JFinis commented on code in PR #197:
URL: https://github.com/apache/parquet-format/pull/197#discussion_r1318275562
##########
src/main/thrift/parquet.thrift:
##########
@@ -977,6 +1073,15 @@ struct ColumnIndex {
/** A list containing the number of null values for each page **/
5: optional list<i64> null_counts
+ /**
+ * Repetition and definition level histograms for the pages.
+ *
+ * This contains some redundancy with null_counts, however, to accommodate
+ * the widest range of readers both should be populated when either the max
+ * definition and repetition level meet the requirements specified in
+ * RepetitionDefinitionLevelHistogram.
+ **/
+ 6: optional list<RepetitionDefinitionLevelHistogram>
repetition_definition_level_histograms
Review Comment:
> For an individual file, I'm not sure the added complexity is worth the
savings.
Sidenote: I am maintaining a proprietary implementation and I honestly think
that the savings would be worth it for our use case.

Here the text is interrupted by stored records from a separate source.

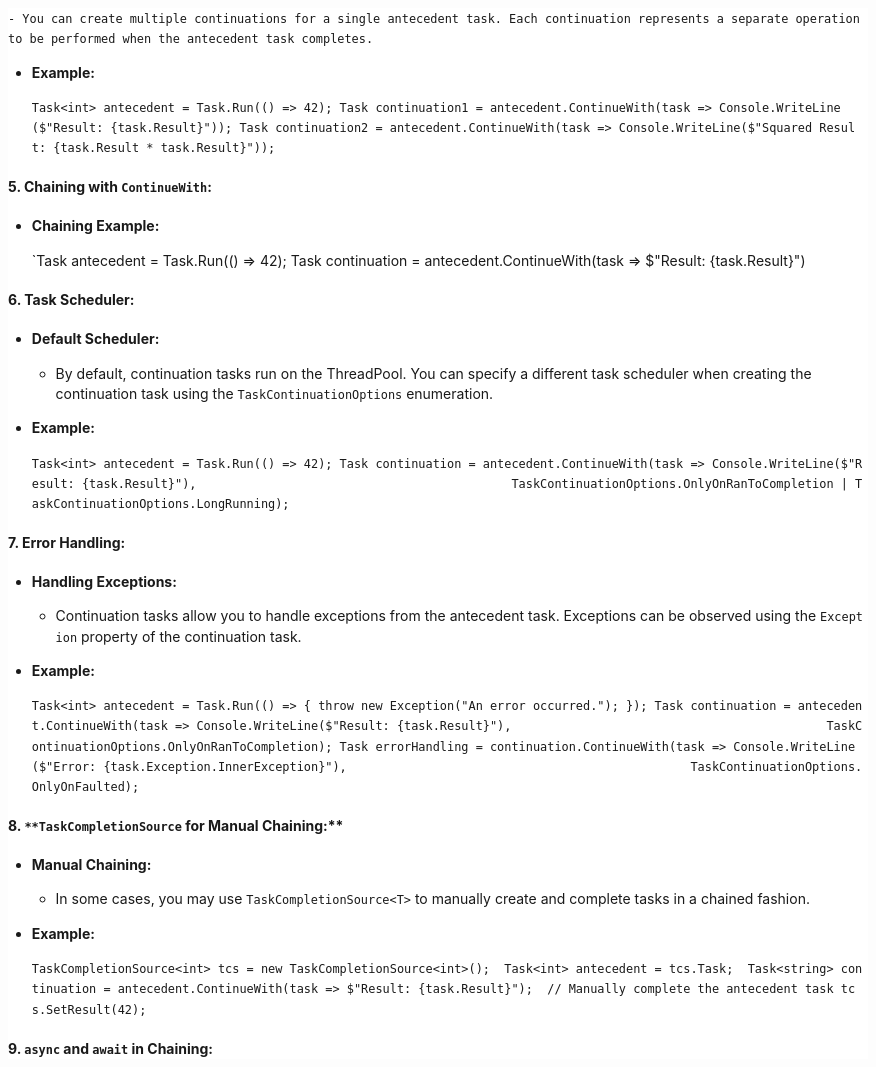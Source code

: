     - You can create multiple continuations for a single antecedent task. Each continuation represents a separate operation to be performed when the antecedent task completes.
- **Example:**
    
    `Task<int> antecedent = Task.Run(() => 42); Task continuation1 = antecedent.ContinueWith(task => Console.WriteLine($"Result: {task.Result}")); Task continuation2 = antecedent.ContinueWith(task => Console.WriteLine($"Squared Result: {task.Result * task.Result}"));`
    

#### 5. **Chaining with `ContinueWith`:**

- **Chaining Example:**
    
    `Task<int> antecedent = Task.Run(() => 42); Task<string> continuation = antecedent.ContinueWith(task => $"Result: {task.Result}")
    

#### 6. **Task Scheduler:**

- **Default Scheduler:**
    
    - By default, continuation tasks run on the ThreadPool. You can specify a different task scheduler when creating the continuation task using the `TaskContinuationOptions` enumeration.
- **Example:**
    
    `Task<int> antecedent = Task.Run(() => 42); Task continuation = antecedent.ContinueWith(task => Console.WriteLine($"Result: {task.Result}"),                                            TaskContinuationOptions.OnlyOnRanToCompletion | TaskContinuationOptions.LongRunning);`
    

#### 7. **Error Handling:**

- **Handling Exceptions:**
    
    - Continuation tasks allow you to handle exceptions from the antecedent task. Exceptions can be observed using the `Exception` property of the continuation task.
- **Example:**
    
    `Task<int> antecedent = Task.Run(() => { throw new Exception("An error occurred."); }); Task continuation = antecedent.ContinueWith(task => Console.WriteLine($"Result: {task.Result}"),                                            TaskContinuationOptions.OnlyOnRanToCompletion); Task errorHandling = continuation.ContinueWith(task => Console.WriteLine($"Error: {task.Exception.InnerException}"),                                                TaskContinuationOptions.OnlyOnFaulted);`
    

#### 8. `**TaskCompletionSource` for Manual Chaining:**

- **Manual Chaining:**
    
    - In some cases, you may use `TaskCompletionSource<T>` to manually create and complete tasks in a chained fashion.
- **Example:**
    
    `TaskCompletionSource<int> tcs = new TaskCompletionSource<int>();  Task<int> antecedent = tcs.Task;  Task<string> continuation = antecedent.ContinueWith(task => $"Result: {task.Result}");  // Manually complete the antecedent task tcs.SetResult(42);`
    

#### 9. **`async` and `await` in Chaining:**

And our use case is not
super special (using Iceberg for storing insane amounts of data, both in the
number of rows and in the number of individual tables); I guess a lot of others
have a similar use case, so I guess the savings will be worth it for many. Let
me explain why I think this is the case:
Not only does a list-of-lists design take up more space, also
thrift-decoding a list of integers is way faster than thrift-decoding a list of
structs of lists. E.g., this is the C++ code for decoding the `null_counts` of
the column index (I used a proprietary thrift-compiler that creates a bit
different code than the default implementation, but it's effectively
equivalent).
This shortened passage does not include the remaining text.